The past is a foreign country… (part 2): The Scots-Irish

“The past is a foreign country: They do things differently there.” (L.P. Hartley)

The Logans are Scots-Irish. After immigrating, they settled in the backcountry of the American colonies, a(nother) borderland. They brought with them the mores and folkways of the borderlands of Scotland and Ulster. These are laid out in the wonderful Albion’s Seed — Four British Folkways in America by David Hackett Fischer. Here are a few excerpts which pertain to our backcountry Scots-Irish ancestors:

Border onomastics (naming patterns): “Favored forenames in the backcountry included a mixture of biblical names (John was the top choice), Teutonic names (such as Robert or Richard), and the names of border saints (especially Andrew, Patrick, David). This combination did not exist in any other English-speaking culture.”

Child-rearing ways: “Building the will”: Backcountry families…had special ways of raising their young [that] differed from those of New England Puritans, Pennsylvania Quakers and Virginia Anglicans–and yet similar to the folkways of the British borderlands. For backcountry boys, the object [of socialization] was not will-breaking as among the Puritans, or will-bending as in Virginia. The rearing of male children in the back settlements was meant to be positively will-enhancing. It’s primary purpose was to foster fierce pride, stubborn independence and a warrior’s courage…. An unintended effect was to create a society of autonomous individuals who were unable to endure external control and incapable of restraining their rage against anyone who stood in their way.” [Here, Fisher cites Andrew Jackson as an example.]

“This system of child rearing began by being highly indulgent and permissive. In both the British borderlands and the American backcountry, parents doted upon male children….”

Food ways: “Backsettlers…differed from other cultures in their eating habits. They tended to take only two meals a day–a plain breakfast and a hearty meal in mid-afternoon. The rhythm of two daily meals was a North Britain custom, carried to the interior of America….”

“The folklore…“actively discouraged cleanliness. To wash a milk churn was thought to be unlucky. Frogs were dropped into the milk to make it thicken. The quality of butter was believed to be improved in proportion to the number of human hairs embedded it in.” A common saying was: “The more dirt the less hurt.”
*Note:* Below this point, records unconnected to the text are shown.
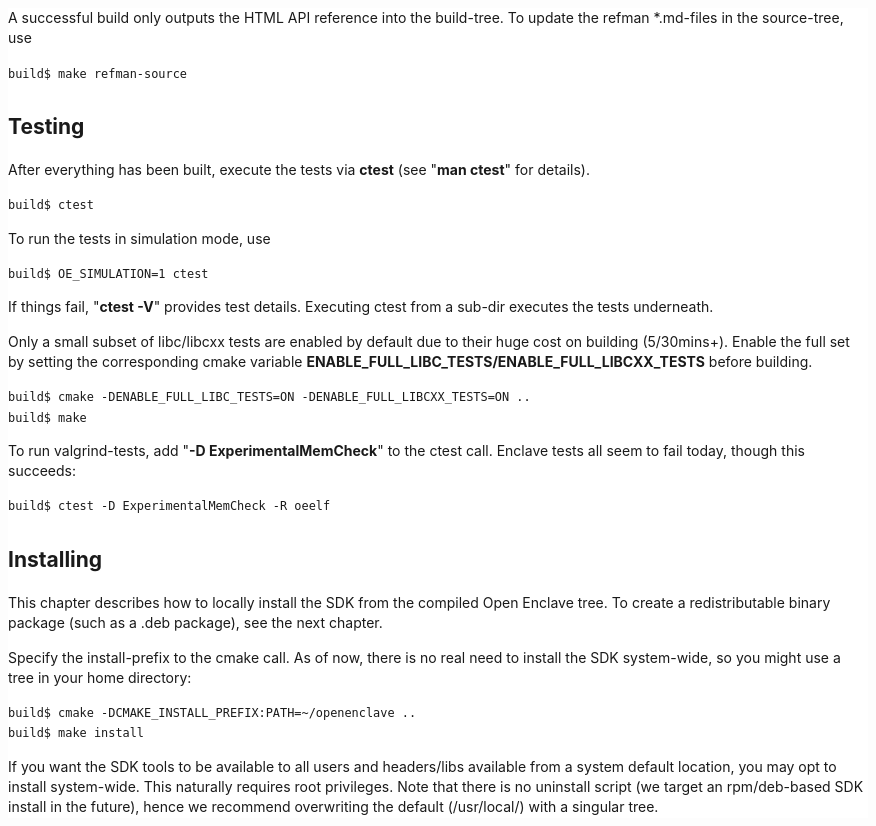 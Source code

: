 A successful build only outputs the HTML API reference into the build-tree. To update the refman *.md-files
in the source-tree, use

```
build$ make refman-source
```


Testing
-------

After everything has been built, execute the tests via **ctest** (see "**man ctest**" for details).

```
build$ ctest
```

To run the tests in simulation mode, use

```
build$ OE_SIMULATION=1 ctest
```

If things fail, "**ctest -V**" provides test details. Executing ctest from a sub-dir executes the tests underneath.

Only a small subset of libc/libcxx tests are enabled by default due to their huge
cost on building (5/30mins+). Enable the full set by setting the corresponding cmake variable
**ENABLE_FULL_LIBC_TESTS/ENABLE_FULL_LIBCXX_TESTS** before building.

```
build$ cmake -DENABLE_FULL_LIBC_TESTS=ON -DENABLE_FULL_LIBCXX_TESTS=ON ..
build$ make
```

To run valgrind-tests, add "**-D ExperimentalMemCheck**" to the ctest call.
Enclave tests all seem to fail today, though this succeeds:

```
build$ ctest -D ExperimentalMemCheck -R oeelf
```

Installing
----------

This chapter describes how to locally install the SDK from the compiled
Open Enclave tree. To create a redistributable binary package (such as a .deb
package), see the next chapter.

Specify the install-prefix to the cmake call. As of now, there is no real need
to install the SDK system-wide, so you might use a tree in your home directory:

```
build$ cmake -DCMAKE_INSTALL_PREFIX:PATH=~/openenclave ..
build$ make install
```

If you want the SDK tools to be available to all users and headers/libs
available from a system default location, you may opt to install system-wide.
This naturally requires root privileges. Note that there is no uninstall
script (we target an rpm/deb-based SDK install in the future), hence we
recommend overwriting the default (/usr/local/) with a singular tree.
Marriage ways: The backcountry Scots-Irish (North Britains)’s season of marriage was different than in all the other British America regional cultures:

  • Congregational New England: Autumn was the “marrying time,” especially…November and December.”
  • Anglican Virginia: the favorite marrying time was “between Christmas and Lent.”
  • Quakers: Two annual peaks: one in the spring; the other in autumn.
  • Backcountry settlers, especially Scots-Irish: “A single predominant season of marriage in April, May, June and July.” Fischer notes this was the custom on the borders back in  north Britain.